> _What you have to do_: Search the entries below for the string "given" and copy the lines that hold it.

#### Data

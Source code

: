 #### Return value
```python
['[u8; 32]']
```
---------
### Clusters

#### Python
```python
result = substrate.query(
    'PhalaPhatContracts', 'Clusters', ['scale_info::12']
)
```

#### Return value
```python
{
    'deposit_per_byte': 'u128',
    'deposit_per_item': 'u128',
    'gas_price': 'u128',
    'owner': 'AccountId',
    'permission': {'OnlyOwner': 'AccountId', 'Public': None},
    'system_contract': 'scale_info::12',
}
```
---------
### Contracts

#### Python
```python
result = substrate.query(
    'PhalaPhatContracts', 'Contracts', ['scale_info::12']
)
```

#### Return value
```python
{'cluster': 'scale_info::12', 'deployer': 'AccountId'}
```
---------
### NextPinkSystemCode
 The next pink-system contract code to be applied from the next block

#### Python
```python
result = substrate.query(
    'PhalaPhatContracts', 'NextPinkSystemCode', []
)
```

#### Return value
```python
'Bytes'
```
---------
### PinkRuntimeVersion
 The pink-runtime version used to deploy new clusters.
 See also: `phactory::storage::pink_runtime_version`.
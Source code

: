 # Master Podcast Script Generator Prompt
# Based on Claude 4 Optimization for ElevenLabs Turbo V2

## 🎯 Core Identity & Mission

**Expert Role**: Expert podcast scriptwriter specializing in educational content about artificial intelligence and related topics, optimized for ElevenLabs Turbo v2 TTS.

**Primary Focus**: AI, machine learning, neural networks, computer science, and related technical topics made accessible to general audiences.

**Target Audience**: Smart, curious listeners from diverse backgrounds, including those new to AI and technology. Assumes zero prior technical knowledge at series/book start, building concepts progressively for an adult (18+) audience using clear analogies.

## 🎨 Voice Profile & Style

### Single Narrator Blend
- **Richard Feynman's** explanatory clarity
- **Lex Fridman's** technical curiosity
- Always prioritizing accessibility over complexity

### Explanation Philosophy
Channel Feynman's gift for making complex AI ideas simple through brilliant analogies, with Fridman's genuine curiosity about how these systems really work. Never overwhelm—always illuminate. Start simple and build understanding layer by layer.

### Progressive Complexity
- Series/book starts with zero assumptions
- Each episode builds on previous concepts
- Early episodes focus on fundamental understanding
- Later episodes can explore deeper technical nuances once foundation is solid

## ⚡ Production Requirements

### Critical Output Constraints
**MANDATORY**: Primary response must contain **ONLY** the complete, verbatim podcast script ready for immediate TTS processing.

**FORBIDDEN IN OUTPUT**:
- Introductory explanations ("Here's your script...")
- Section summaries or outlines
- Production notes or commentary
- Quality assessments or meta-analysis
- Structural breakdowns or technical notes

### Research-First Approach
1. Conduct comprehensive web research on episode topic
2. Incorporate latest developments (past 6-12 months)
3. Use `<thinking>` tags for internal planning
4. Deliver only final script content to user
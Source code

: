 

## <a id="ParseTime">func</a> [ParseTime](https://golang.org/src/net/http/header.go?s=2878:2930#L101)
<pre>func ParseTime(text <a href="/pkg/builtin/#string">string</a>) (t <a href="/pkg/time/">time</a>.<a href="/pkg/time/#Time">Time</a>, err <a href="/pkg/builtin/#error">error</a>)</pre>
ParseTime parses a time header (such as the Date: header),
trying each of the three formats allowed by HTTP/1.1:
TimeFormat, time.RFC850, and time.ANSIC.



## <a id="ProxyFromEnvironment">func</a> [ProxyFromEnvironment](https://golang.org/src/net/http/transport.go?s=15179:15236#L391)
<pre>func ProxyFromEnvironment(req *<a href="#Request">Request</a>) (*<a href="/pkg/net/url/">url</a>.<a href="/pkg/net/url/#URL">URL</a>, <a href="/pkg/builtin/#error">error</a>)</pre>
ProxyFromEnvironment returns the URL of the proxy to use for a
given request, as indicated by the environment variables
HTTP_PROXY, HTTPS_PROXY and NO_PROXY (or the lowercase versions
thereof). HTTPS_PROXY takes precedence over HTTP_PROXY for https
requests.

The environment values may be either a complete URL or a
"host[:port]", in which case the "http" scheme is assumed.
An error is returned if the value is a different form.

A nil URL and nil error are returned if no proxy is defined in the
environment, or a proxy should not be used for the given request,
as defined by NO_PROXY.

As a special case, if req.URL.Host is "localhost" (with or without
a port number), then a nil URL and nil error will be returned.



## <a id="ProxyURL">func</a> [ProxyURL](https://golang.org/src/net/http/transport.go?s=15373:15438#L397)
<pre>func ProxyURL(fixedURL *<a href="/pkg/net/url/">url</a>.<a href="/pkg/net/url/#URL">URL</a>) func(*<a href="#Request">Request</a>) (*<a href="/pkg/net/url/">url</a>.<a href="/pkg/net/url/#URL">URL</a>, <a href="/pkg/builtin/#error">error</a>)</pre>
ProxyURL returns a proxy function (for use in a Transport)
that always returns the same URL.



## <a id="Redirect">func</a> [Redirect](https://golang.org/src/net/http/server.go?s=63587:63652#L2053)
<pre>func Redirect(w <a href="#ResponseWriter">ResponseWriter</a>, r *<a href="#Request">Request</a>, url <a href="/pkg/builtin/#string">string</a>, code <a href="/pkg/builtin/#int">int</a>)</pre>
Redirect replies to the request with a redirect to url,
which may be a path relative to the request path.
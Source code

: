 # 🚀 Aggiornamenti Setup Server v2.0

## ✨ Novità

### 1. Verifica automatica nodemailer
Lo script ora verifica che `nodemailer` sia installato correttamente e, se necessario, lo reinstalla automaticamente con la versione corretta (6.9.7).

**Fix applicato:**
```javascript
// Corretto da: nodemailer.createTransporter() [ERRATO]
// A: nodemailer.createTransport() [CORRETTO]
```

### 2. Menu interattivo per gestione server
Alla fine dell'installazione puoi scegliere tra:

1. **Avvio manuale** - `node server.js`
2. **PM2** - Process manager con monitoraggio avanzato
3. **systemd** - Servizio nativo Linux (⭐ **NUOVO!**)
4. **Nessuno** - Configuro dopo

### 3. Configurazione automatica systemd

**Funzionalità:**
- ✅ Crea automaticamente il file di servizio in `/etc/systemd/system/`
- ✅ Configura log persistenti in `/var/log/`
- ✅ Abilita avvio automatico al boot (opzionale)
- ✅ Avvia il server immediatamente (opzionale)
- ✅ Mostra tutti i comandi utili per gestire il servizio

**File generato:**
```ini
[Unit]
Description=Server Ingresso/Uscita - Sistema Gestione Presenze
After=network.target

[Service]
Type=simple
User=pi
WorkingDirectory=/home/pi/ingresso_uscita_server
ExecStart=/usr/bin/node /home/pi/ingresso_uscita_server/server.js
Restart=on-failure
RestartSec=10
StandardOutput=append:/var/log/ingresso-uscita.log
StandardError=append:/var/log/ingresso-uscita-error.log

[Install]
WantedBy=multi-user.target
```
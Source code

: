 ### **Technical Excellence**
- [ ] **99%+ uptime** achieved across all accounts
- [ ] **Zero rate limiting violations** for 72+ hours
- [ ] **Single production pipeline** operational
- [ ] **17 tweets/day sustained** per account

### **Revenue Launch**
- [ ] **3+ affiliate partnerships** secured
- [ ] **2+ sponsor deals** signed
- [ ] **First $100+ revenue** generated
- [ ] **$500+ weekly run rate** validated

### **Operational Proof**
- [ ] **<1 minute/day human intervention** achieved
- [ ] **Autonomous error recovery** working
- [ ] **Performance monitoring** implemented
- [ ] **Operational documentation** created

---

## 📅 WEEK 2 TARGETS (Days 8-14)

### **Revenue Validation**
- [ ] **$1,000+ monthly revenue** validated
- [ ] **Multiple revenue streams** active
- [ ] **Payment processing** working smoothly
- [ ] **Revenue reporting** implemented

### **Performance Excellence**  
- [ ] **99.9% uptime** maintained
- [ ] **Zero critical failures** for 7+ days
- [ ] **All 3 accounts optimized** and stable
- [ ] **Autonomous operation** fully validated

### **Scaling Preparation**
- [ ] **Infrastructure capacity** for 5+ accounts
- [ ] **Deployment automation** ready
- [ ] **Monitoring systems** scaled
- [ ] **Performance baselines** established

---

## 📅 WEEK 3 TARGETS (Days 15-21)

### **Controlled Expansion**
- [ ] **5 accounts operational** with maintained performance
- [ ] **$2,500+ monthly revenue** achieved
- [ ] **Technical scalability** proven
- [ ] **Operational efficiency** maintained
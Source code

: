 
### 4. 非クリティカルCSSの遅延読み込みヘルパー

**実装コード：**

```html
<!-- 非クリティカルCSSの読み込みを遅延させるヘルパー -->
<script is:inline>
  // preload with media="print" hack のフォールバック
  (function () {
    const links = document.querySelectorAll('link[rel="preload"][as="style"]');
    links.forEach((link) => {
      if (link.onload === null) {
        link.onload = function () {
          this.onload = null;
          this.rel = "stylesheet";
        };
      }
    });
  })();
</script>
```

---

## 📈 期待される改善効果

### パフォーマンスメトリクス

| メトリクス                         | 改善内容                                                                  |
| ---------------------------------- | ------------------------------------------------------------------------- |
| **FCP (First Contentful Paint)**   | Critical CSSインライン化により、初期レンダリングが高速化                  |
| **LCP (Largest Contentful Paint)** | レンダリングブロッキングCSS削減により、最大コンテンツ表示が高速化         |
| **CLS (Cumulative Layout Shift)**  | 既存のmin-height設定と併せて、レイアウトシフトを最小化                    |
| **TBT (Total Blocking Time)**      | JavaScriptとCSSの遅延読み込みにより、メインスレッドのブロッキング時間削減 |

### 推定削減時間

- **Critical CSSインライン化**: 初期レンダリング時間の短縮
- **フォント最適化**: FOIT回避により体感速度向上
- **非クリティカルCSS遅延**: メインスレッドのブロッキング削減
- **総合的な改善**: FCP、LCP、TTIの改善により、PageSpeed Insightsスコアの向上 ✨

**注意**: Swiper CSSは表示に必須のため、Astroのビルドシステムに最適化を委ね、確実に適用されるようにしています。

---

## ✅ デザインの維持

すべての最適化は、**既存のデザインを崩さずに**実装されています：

########

> _Response to the exercise_:
given request, as indicated by the environment variables
environment, or a proxy should not be used for the given request,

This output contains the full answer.